§ EXERCISE DIRECTIONS:
Skip the pictures and repeat each line of the data exactly.

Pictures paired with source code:
- - - -
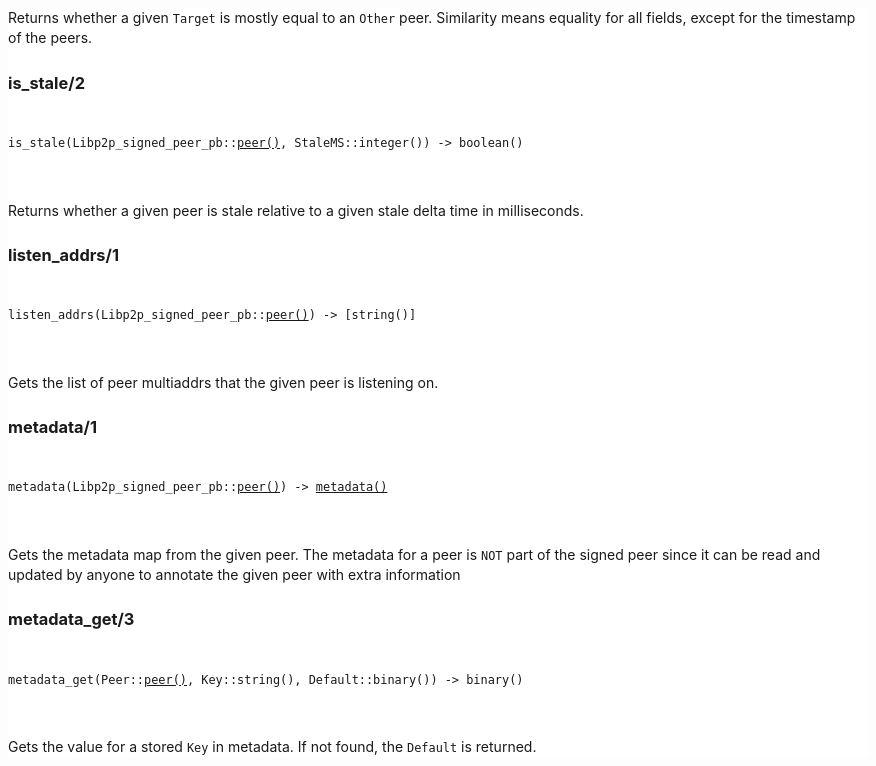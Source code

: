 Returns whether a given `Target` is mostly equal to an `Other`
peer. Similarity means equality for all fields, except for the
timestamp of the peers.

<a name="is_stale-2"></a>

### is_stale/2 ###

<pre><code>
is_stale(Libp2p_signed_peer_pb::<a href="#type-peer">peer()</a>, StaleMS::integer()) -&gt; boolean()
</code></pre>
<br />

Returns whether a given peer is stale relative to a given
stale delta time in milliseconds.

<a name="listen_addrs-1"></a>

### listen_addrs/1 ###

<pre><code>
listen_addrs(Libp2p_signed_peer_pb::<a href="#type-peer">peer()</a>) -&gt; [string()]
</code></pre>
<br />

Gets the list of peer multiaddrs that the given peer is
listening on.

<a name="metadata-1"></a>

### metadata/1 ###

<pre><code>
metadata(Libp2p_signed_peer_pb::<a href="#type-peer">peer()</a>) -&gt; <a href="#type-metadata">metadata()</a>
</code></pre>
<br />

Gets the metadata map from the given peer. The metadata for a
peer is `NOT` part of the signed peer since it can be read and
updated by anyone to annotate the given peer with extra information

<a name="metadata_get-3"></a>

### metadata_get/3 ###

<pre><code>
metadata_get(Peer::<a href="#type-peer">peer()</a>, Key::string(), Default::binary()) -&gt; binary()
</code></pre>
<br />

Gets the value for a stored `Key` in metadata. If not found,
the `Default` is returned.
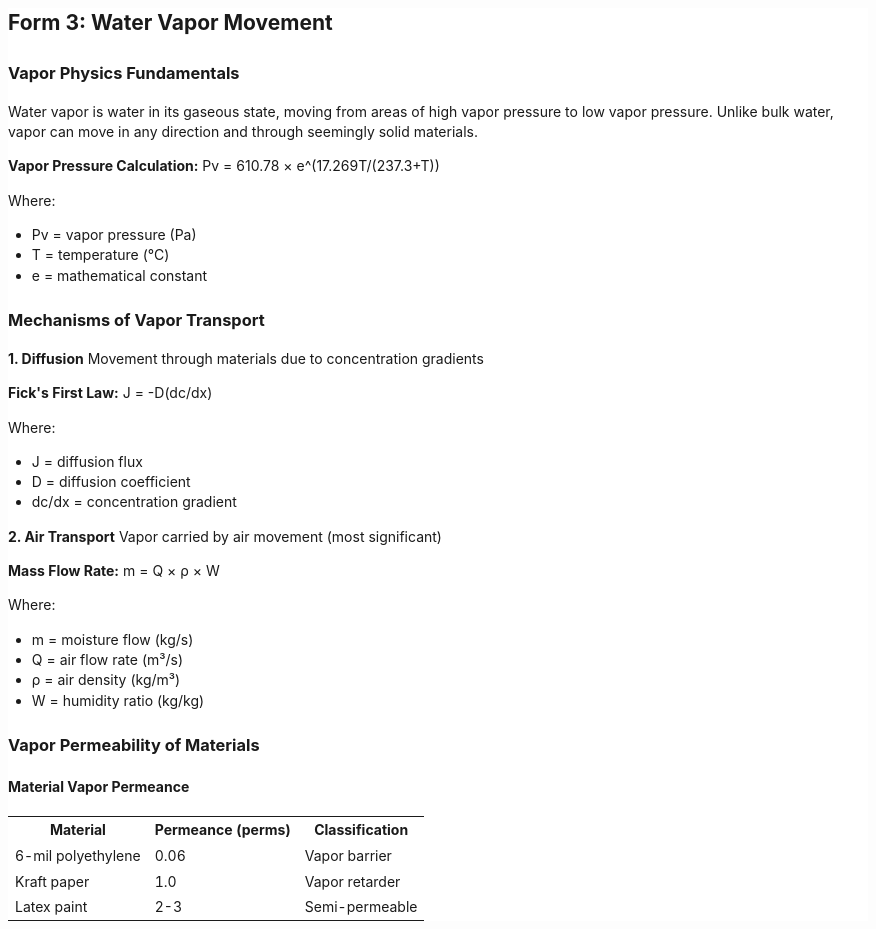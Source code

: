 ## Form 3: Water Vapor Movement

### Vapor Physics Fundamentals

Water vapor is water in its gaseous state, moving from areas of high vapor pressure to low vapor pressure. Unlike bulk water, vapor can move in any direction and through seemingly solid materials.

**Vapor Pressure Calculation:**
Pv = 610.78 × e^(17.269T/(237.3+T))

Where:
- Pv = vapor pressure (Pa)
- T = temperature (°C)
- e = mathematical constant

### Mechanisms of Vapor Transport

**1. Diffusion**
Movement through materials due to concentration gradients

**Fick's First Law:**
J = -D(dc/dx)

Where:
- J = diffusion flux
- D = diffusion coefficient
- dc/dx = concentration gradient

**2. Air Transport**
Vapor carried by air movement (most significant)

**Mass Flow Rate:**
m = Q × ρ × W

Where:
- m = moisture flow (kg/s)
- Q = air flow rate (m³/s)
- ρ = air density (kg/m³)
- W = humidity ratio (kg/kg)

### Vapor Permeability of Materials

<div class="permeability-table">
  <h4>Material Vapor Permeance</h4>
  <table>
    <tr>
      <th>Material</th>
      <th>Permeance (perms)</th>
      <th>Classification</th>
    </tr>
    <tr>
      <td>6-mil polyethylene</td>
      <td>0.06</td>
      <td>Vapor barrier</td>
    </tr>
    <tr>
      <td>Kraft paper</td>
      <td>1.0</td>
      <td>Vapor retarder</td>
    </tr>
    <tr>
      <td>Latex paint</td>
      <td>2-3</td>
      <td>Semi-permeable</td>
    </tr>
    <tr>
- - - -
§ OUTPUT:
Source code

: Returns whether a given `Target` is mostly equal to an `Other`
peer. Similarity means equality for all fields, except for the
timestamp of the peers.

<a name="is_stale-2"></a>

### is_stale/2 ###

<pre><code>
is_stale(Libp2p_signed_peer_pb::<a href="#type-peer">peer()</a>, StaleMS::integer()) -&gt; boolean()
</code></pre>
<br />

Returns whether a given peer is stale relative to a given
stale delta time in milliseconds.

<a name="listen_addrs-1"></a>

### listen_addrs/1 ###

<pre><code>
listen_addrs(Libp2p_signed_peer_pb::<a href="#type-peer">peer()</a>) -&gt; [string()]
</code></pre>
<br />

Gets the list of peer multiaddrs that the given peer is
listening on.

<a name="metadata-1"></a>

### metadata/1 ###

<pre><code>
metadata(Libp2p_signed_peer_pb::<a href="#type-peer">peer()</a>) -&gt; <a href="#type-metadata">metadata()</a>
</code></pre>
<br />

Gets the metadata map from the given peer. The metadata for a
peer is `NOT` part of the signed peer since it can be read and
updated by anyone to annotate the given peer with extra information

<a name="metadata_get-3"></a>

### metadata_get/3 ###

<pre><code>
metadata_get(Peer::<a href="#type-peer">peer()</a>, Key::string(), Default::binary()) -&gt; binary()
</code></pre>
<br />

Gets the value for a stored `Key` in metadata. If not found,
the `Default` is returned.
Source code

: ## Form 3: Water Vapor Movement

### Vapor Physics Fundamentals

Water vapor is water in its gaseous state, moving from areas of high vapor pressure to low vapor pressure. Unlike bulk water, vapor can move in any direction and through seemingly solid materials.

**Vapor Pressure Calculation:**
Pv = 610.78 × e^(17.269T/(237.3+T))

Where:
- Pv = vapor pressure (Pa)
- T = temperature (°C)
- e = mathematical constant

### Mechanisms of Vapor Transport

**1. Diffusion**
Movement through materials due to concentration gradients

**Fick's First Law:**
J = -D(dc/dx)

Where:
- J = diffusion flux
- D = diffusion coefficient
- dc/dx = concentration gradient

**2. Air Transport**
Vapor carried by air movement (most significant)

**Mass Flow Rate:**
m = Q × ρ × W

Where:
- m = moisture flow (kg/s)
- Q = air flow rate (m³/s)
- ρ = air density (kg/m³)
- W = humidity ratio (kg/kg)

### Vapor Permeability of Materials

<div class="permeability-table">
  <h4>Material Vapor Permeance</h4>
  <table>
    <tr>
      <th>Material</th>
      <th>Permeance (perms)</th>
      <th>Classification</th>
    </tr>
    <tr>
      <td>6-mil polyethylene</td>
      <td>0.06</td>
      <td>Vapor barrier</td>
    </tr>
    <tr>
      <td>Kraft paper</td>
      <td>1.0</td>
      <td>Vapor retarder</td>
    </tr>
    <tr>
      <td>Latex paint</td>
      <td>2-3</td>
      <td>Semi-permeable</td>
    </tr>
    <tr>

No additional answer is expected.